Personal information
- Born: 14 November 1985 (age 40)
- Height: 1.77 m (5 ft 10 in)

Sport
- Sport: Field hockey
- Position: Defender

Senior career
- Years: Team / Caps / Goals
- 0000–2005: Formby / - / -
- 2005–2012: Bowdon / - / -
- 2012–2013: Beeston / - / -
- 2013–2022: Wimbledon / - / -

National team
- Years: Team / Caps / Goals
- 2012–2022: England & GB / 156 / (2)

Medal record
Representing England
Commonwealth Games
| Bronze medal – third place | 2014 Glasgow | Team |
World League
| Bronze medal – third place | 2014 New Delhi | Team |
EuroHockey Championship
| Bronze medal – third place | 2017 Amstelveen | Team |

= Michael Hoare (field hockey) =

English field hockey player (born 1985)

Michael James Peter Hoare (born 14 November 1985) is an English former international field hockey player who played as a defender for England and Great Britain. He competed at the 2016 Summer Olympics

== Biography ==
Hoare was educated at Range High School, Formby, Merseyside and started playing club hockey for Formby Hockey Club. In 2005, he joined Bowdon in the Men's England Hockey League and stayed with them for seven years.

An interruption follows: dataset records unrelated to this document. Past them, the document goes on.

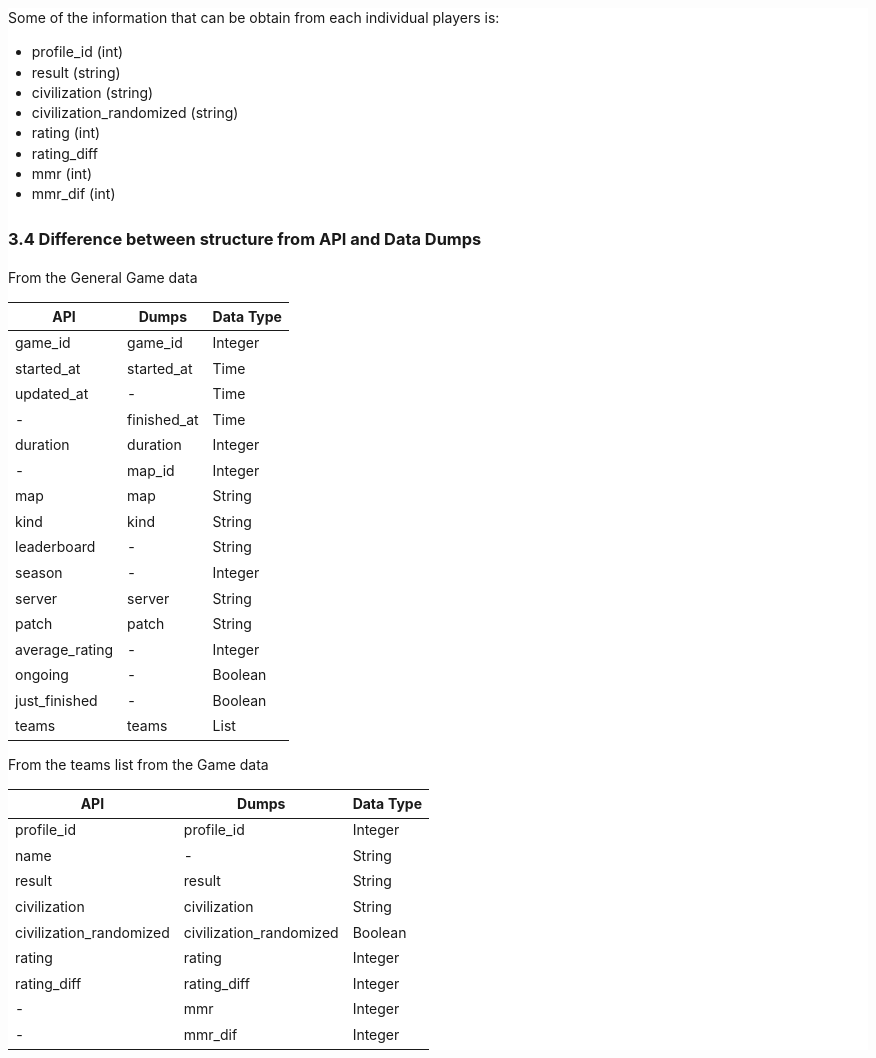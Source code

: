 Some of the information that can be obtain from each individual players is: 
- profile_id (int)
- result (string)
- civilization (string)
- civilization_randomized (string)
- rating (int)
- rating_diff
- mmr (int)
- mmr_dif (int)

### 3.4 Difference between structure from API and Data Dumps

From the General Game data

| API            | Dumps       | Data Type |
| -------------- | ----------- | --------- |
| game_id        | game_id     | Integer   |
| started_at     | started_at  | Time      |
| updated_at     | -           | Time      |
| -              | finished_at | Time      |
| duration       | duration    | Integer   |
| -              | map_id      | Integer   |
| map            | map         | String    |
| kind           | kind        | String    |
| leaderboard    | -           | String    |
| season         | -           | Integer   |
| server         | server      | String    |
| patch          | patch       | String    |
| average_rating | -           | Integer   |
| ongoing        | -           | Boolean   |
| just_finished  | -           | Boolean   |
| teams          | teams       | List      |

From the teams list from the Game data

| API                     | Dumps                   | Data Type |
| ----------------------- | ----------------------- | --------- |
| profile_id              | profile_id              | Integer   |
| name                    | \-                      | String    |
| result                  | result                  | String    |
| civilization            | civilization            | String    |
| civilization_randomized | civilization_randomized | Boolean   |
| rating                  | rating                  | Integer   |
| rating_diff             | rating_diff             | Integer   |
| \-                      | mmr                     | Integer   |
| \-                      | mmr_dif                 | Integer   |
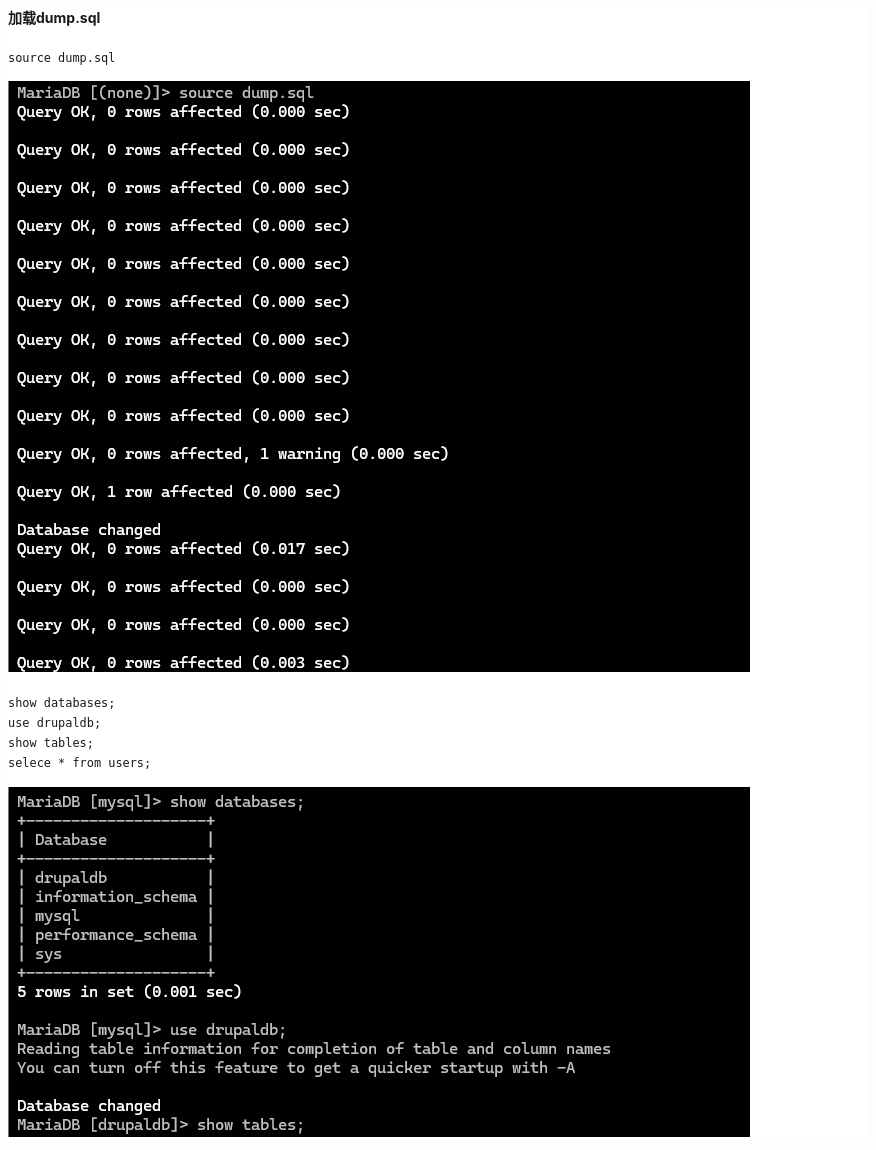 #### 加载dump.sql

```
source dump.sql
```

![image-20250329153902140](./assets/image-20250329153902140.png)



```
show databases;
use drupaldb;
show tables;
selece * from users;
```

![image-20250329154041891](./assets/image-20250329154041891.png)
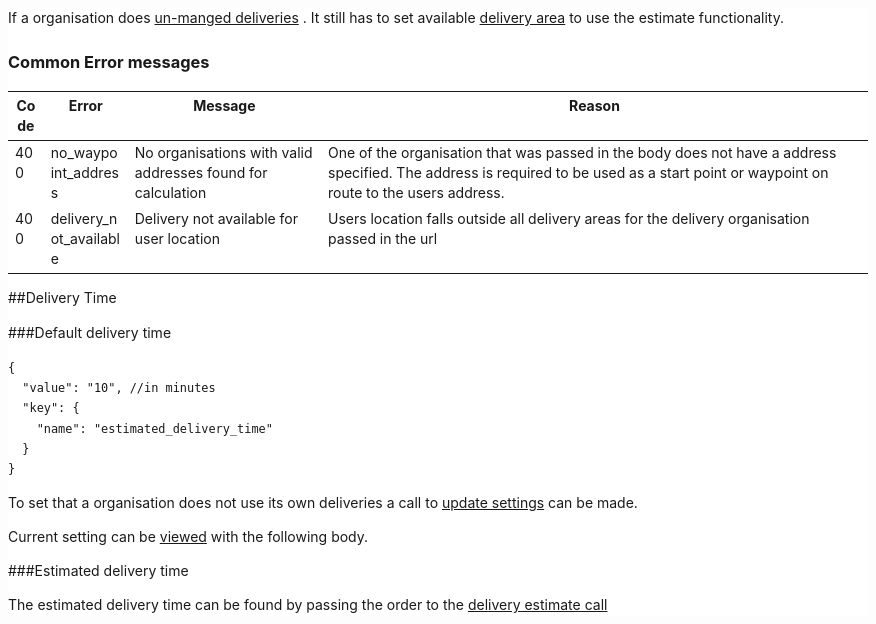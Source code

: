If a organisation does [un-manged deliveries](#un-manged-deliveries) . It still has to set available [delivery area](#delivery-area) to use the estimate functionality.

### Common Error messages
 Code       | Error           | Message | Reason
-------     |     ---------   |    -----|----
400| no_waypoint_address | No organisations with valid addresses found for calculation | One of the organisation that was passed in the body does not have a address specified. The address is required to be used as a start point or waypoint on route to the users address.
400| delivery_not_available |Delivery not available for user location | Users location falls outside all delivery areas for the delivery organisation passed in the url

##Delivery Time

###Default delivery time

```
{
  "value": "10", //in minutes
  "key": {
    "name": "estimated_delivery_time"
  }
}

```
To set that a organisation does not use its own deliveries a call to [update settings](https://docs.ordercloud.com/#!/organisations/addOrganisationSetting_0) can be made.

Current setting can be [viewed](https://docs.ordercloud.com/#!/organisations/getOrganisationSettingsForTag_0) with the following body.



###Estimated delivery time

The estimated delivery time can be found by passing the order to the [delivery estimate call](https://docs.ordercloud.com/#!/orders/getOrderDeliveryEstimateTime)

For the 2012/13 season, Hoare joined Beeston and made his England debut against India in the December 2012 Champions Trophy. The following season he moved clubs to play for Wimbledon.

While at Wimbledon, he competed for England in the men's hockey tournament at the 2014 Commonwealth Games where he won a bronze medal and represented Great Britain at the 2016 Olympic Games in Rio de Janeiro.

Michael is a qualified PE teacher and hockey coach and became Director of Hockey Development at Amersham & Chalfont HC. As well as the founder and Director of a new coaching company The Hockey Lab. In 2023, he became Head of High Performance Hockey at Repton School.